What you should do -
An exact transcription of the entries is required, with none of the pictures carried over.

Dataset excerpts
__________

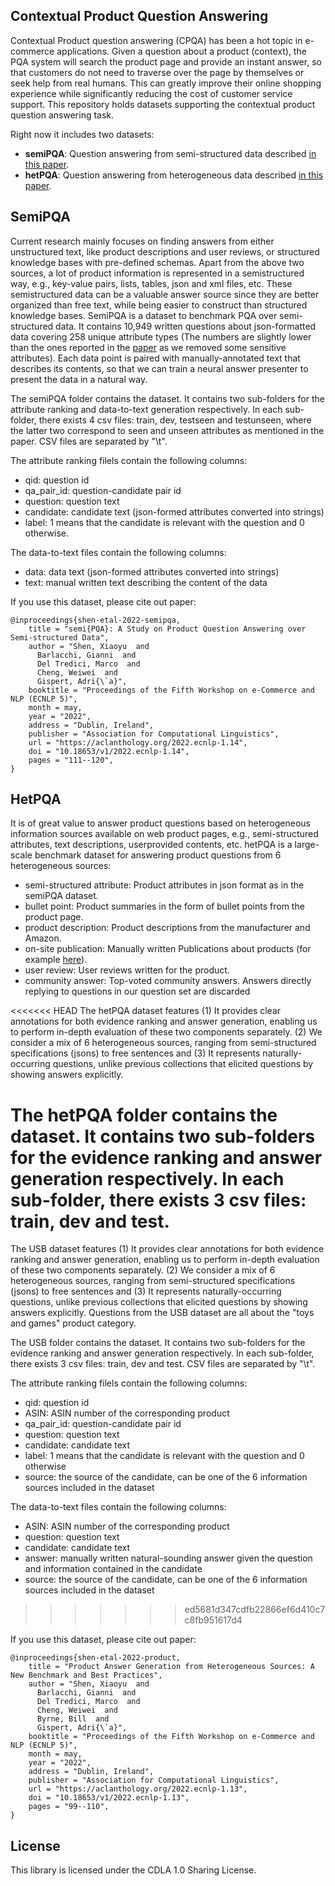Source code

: ## Contextual Product Question Answering

Contextual Product question answering (CPQA) has been a hot topic in e-commerce applications. Given a question about a product (context), the PQA system will search the product page and provide an instant answer, so that customers do not need to traverse over the page by themselves or seek help from real humans.
This can greatly improve their online shopping experience while significantly reducing the cost of customer service support.
This repository holds datasets supporting the contextual product question answering task.

Right now it includes two datasets:

* **semiPQA**: Question answering from semi-structured data described [in this paper](https://aclanthology.org/2022.ecnlp-1.14.pdf).
* **hetPQA**: Question answering from heterogeneous data described [in this paper](https://aclanthology.org/2022.ecnlp-1.13.pdf).

## SemiPQA

Current research mainly focuses on finding answers from either unstructured text, like product descriptions and user reviews, or structured
knowledge bases with pre-defined schemas. Apart from the above two sources, a lot of product information is represented in a semistructured way, e.g., key-value pairs, lists, tables, json and xml files, etc. These semistructured data can be a valuable answer source since they are better organized than free text, while being easier to construct than structured knowledge bases.  SemiPQA is a dataset to benchmark PQA over semi-structured data. It contains 10,949 written questions about json-formatted data covering 258 unique attribute types (The numbers are slightly lower than the ones reported in the [paper](https://aclanthology.org/2022.ecnlp-1.14.pdf) as we removed some sensitive attributes). Each data point is paired with manually-annotated text that describes its contents, so that we can train a neural answer presenter to present the data in a natural way.


The semiPQA folder contains the dataset. It contains two sub-folders for the attribute ranking and data-to-text generation respectively. In each sub-folder, there exists 4 csv files: train, dev, testseen and testunseen, where the latter two correspond to seen and unseen attributes as mentioned in the paper. CSV files are separated by "\t". 

The attribute ranking filels contain the following columns:
* qid: question id
* qa_pair_id: question-candidate pair id
* question: question text
* candidate: candidate text (json-formed attributes converted into strings)
* label: 1 means that the candidate is relevant with the  question and 0 otherwise.

The data-to-text files contain the  following columns:
* data: data text (json-formed attributes converted into strings)
* text: manual written text describing the content of the data

If you use this dataset, please cite out paper:

```
@inproceedings{shen-etal-2022-semipqa,
    title = "semi{PQA}: A Study on Product Question Answering over Semi-structured Data",
    author = "Shen, Xiaoyu  and
      Barlacchi, Gianni  and
      Del Tredici, Marco  and
      Cheng, Weiwei  and
      Gispert, Adri{\`a}",
    booktitle = "Proceedings of the Fifth Workshop on e-Commerce and NLP (ECNLP 5)",
    month = may,
    year = "2022",
    address = "Dublin, Ireland",
    publisher = "Association for Computational Linguistics",
    url = "https://aclanthology.org/2022.ecnlp-1.14",
    doi = "10.18653/v1/2022.ecnlp-1.14",
    pages = "111--120",
}
```
## HetPQA

It is of great value to answer product questions based on heterogeneous information sources available on web product pages, e.g., semi-structured attributes, text descriptions, userprovided contents, etc. hetPQA is a large-scale benchmark dataset for answering product questions from 6 heterogeneous sources:
* semi-structured attribute: Product attributes in json format as in the semiPQA dataset.
* bullet point: Product summaries in the form of bullet points from the product page.
* product description: Product descriptions from the manufacturer and Amazon.
* on-site publication: Manually written Publications about products (for example [here](https://www.amazon.com/ospublishing/story/14423b91-4203-413e-a885-6005dca8d68e)).
* user review: User reviews written for the product.
* community answer: Top-voted community answers. Answers directly replying to questions in our question set are discarded

<<<<<<< HEAD
The hetPQA dataset features (1) It provides clear annotations for both evidence ranking and answer generation, enabling us to perform in-depth evaluation of these two components separately. (2) We consider a mix of 6 heterogeneous sources, ranging from semi-structured specifications (jsons) to free sentences and (3) It represents naturally-occurring questions, unlike previous collections that elicited questions by showing answers explicitly.

The hetPQA folder contains the dataset. It contains two sub-folders for the evidence ranking and answer generation respectively. In each sub-folder, there exists 3 csv files: train, dev and test.
=======
The USB dataset features (1) It provides clear annotations for both evidence ranking and answer generation, enabling us to perform in-depth evaluation of these two components separately. (2) We consider a mix of 6 heterogeneous sources, ranging from semi-structured specifications (jsons) to free sentences and (3) It represents naturally-occurring questions, unlike previous collections that elicited questions by showing answers explicitly. Questions from the USB dataset are all about the "toys and games" product category.

The USB folder contains the dataset. It contains two sub-folders for the evidence ranking and answer generation respectively. In each sub-folder, there exists 3 csv files: train, dev and test. CSV files are separated by "\t". 

The attribute ranking filels contain the following columns:
* qid: question id
* ASIN: ASIN number of the corresponding product
* qa_pair_id: question-candidate pair id
* question: question text
* candidate: candidate text
* label: 1 means that the candidate is relevant with the  question and 0 otherwise
* source: the source of the candidate, can be one of the 6 information sources included in the dataset

The data-to-text files contain the  following columns:
* ASIN: ASIN number of the corresponding product
* question: question text
* candidate: candidate text
* answer: manually written natural-sounding answer given the question and information contained in the candidate
* source: the source of the candidate, can be one of the 6 information sources included in the dataset
>>>>>>> ed5681d347cdfb22866ef6d410c7c8fb951617d4

If you use this dataset, please cite out paper:

```
@inproceedings{shen-etal-2022-product,
    title = "Product Answer Generation from Heterogeneous Sources: A New Benchmark and Best Practices",
    author = "Shen, Xiaoyu  and
      Barlacchi, Gianni  and
      Del Tredici, Marco  and
      Cheng, Weiwei  and
      Byrne, Bill  and
      Gispert, Adri{\`a}",
    booktitle = "Proceedings of the Fifth Workshop on e-Commerce and NLP (ECNLP 5)",
    month = may,
    year = "2022",
    address = "Dublin, Ireland",
    publisher = "Association for Computational Linguistics",
    url = "https://aclanthology.org/2022.ecnlp-1.13",
    doi = "10.18653/v1/2022.ecnlp-1.13",
    pages = "99--110",
}
```

## License

This library is licensed under the CDLA 1.0 Sharing License.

__________

Answer section -
Source code

: ## Contextual Product Question Answering

Contextual Product question answering (CPQA) has been a hot topic in e-commerce applications. Given a question about a product (context), the PQA system will search the product page and provide an instant answer, so that customers do not need to traverse over the page by themselves or seek help from real humans.
This can greatly improve their online shopping experience while significantly reducing the cost of customer service support.
This repository holds datasets supporting the contextual product question answering task.

Right now it includes two datasets:

* **semiPQA**: Question answering from semi-structured data described [in this paper](https://aclanthology.org/2022.ecnlp-1.14.pdf).
* **hetPQA**: Question answering from heterogeneous data described [in this paper](https://aclanthology.org/2022.ecnlp-1.13.pdf).

## SemiPQA

Current research mainly focuses on finding answers from either unstructured text, like product descriptions and user reviews, or structured
knowledge bases with pre-defined schemas. Apart from the above two sources, a lot of product information is represented in a semistructured way, e.g., key-value pairs, lists, tables, json and xml files, etc. These semistructured data can be a valuable answer source since they are better organized than free text, while being easier to construct than structured knowledge bases.  SemiPQA is a dataset to benchmark PQA over semi-structured data. It contains 10,949 written questions about json-formatted data covering 258 unique attribute types (The numbers are slightly lower than the ones reported in the [paper](https://aclanthology.org/2022.ecnlp-1.14.pdf) as we removed some sensitive attributes). Each data point is paired with manually-annotated text that describes its contents, so that we can train a neural answer presenter to present the data in a natural way.


The semiPQA folder contains the dataset. It contains two sub-folders for the attribute ranking and data-to-text generation respectively. In each sub-folder, there exists 4 csv files: train, dev, testseen and testunseen, where the latter two correspond to seen and unseen attributes as mentioned in the paper. CSV files are separated by "\t". 

The attribute ranking filels contain the following columns:
* qid: question id
* qa_pair_id: question-candidate pair id
* question: question text
* candidate: candidate text (json-formed attributes converted into strings)
* label: 1 means that the candidate is relevant with the  question and 0 otherwise.

The data-to-text files contain the  following columns:
* data: data text (json-formed attributes converted into strings)
* text: manual written text describing the content of the data

If you use this dataset, please cite out paper:

```
@inproceedings{shen-etal-2022-semipqa,
    title = "semi{PQA}: A Study on Product Question Answering over Semi-structured Data",
    author = "Shen, Xiaoyu  and
      Barlacchi, Gianni  and
      Del Tredici, Marco  and
      Cheng, Weiwei  and
      Gispert, Adri{\`a}",
    booktitle = "Proceedings of the Fifth Workshop on e-Commerce and NLP (ECNLP 5)",
    month = may,
    year = "2022",
    address = "Dublin, Ireland",
    publisher = "Association for Computational Linguistics",
    url = "https://aclanthology.org/2022.ecnlp-1.14",
    doi = "10.18653/v1/2022.ecnlp-1.14",
    pages = "111--120",
}
```
## HetPQA

It is of great value to answer product questions based on heterogeneous information sources available on web product pages, e.g., semi-structured attributes, text descriptions, userprovided contents, etc. hetPQA is a large-scale benchmark dataset for answering product questions from 6 heterogeneous sources:
* semi-structured attribute: Product attributes in json format as in the semiPQA dataset.
* bullet point: Product summaries in the form of bullet points from the product page.
* product description: Product descriptions from the manufacturer and Amazon.
* on-site publication: Manually written Publications about products (for example [here](https://www.amazon.com/ospublishing/story/14423b91-4203-413e-a885-6005dca8d68e)).
* user review: User reviews written for the product.
* community answer: Top-voted community answers. Answers directly replying to questions in our question set are discarded

<<<<<<< HEAD
The hetPQA dataset features (1) It provides clear annotations for both evidence ranking and answer generation, enabling us to perform in-depth evaluation of these two components separately. (2) We consider a mix of 6 heterogeneous sources, ranging from semi-structured specifications (jsons) to free sentences and (3) It represents naturally-occurring questions, unlike previous collections that elicited questions by showing answers explicitly.

The hetPQA folder contains the dataset. It contains two sub-folders for the evidence ranking and answer generation respectively. In each sub-folder, there exists 3 csv files: train, dev and test.
=======
The USB dataset features (1) It provides clear annotations for both evidence ranking and answer generation, enabling us to perform in-depth evaluation of these two components separately. (2) We consider a mix of 6 heterogeneous sources, ranging from semi-structured specifications (jsons) to free sentences and (3) It represents naturally-occurring questions, unlike previous collections that elicited questions by showing answers explicitly. Questions from the USB dataset are all about the "toys and games" product category.

The USB folder contains the dataset. It contains two sub-folders for the evidence ranking and answer generation respectively. In each sub-folder, there exists 3 csv files: train, dev and test. CSV files are separated by "\t". 

The attribute ranking filels contain the following columns:
* qid: question id
* ASIN: ASIN number of the corresponding product
* qa_pair_id: question-candidate pair id
* question: question text
* candidate: candidate text
* label: 1 means that the candidate is relevant with the  question and 0 otherwise
* source: the source of the candidate, can be one of the 6 information sources included in the dataset

The data-to-text files contain the  following columns:
* ASIN: ASIN number of the corresponding product
* question: question text
* candidate: candidate text
* answer: manually written natural-sounding answer given the question and information contained in the candidate
* source: the source of the candidate, can be one of the 6 information sources included in the dataset
>>>>>>> ed5681d347cdfb22866ef6d410c7c8fb951617d4

If you use this dataset, please cite out paper:

```
@inproceedings{shen-etal-2022-product,
    title = "Product Answer Generation from Heterogeneous Sources: A New Benchmark and Best Practices",
    author = "Shen, Xiaoyu  and
      Barlacchi, Gianni  and
      Del Tredici, Marco  and
      Cheng, Weiwei  and
      Byrne, Bill  and
      Gispert, Adri{\`a}",
    booktitle = "Proceedings of the Fifth Workshop on e-Commerce and NLP (ECNLP 5)",
    month = may,
    year = "2022",
    address = "Dublin, Ireland",
    publisher = "Association for Computational Linguistics",
    url = "https://aclanthology.org/2022.ecnlp-1.13",
    doi = "10.18653/v1/2022.ecnlp-1.13",
    pages = "99--110",
}
```

## License

This library is licensed under the CDLA 1.0 Sharing License.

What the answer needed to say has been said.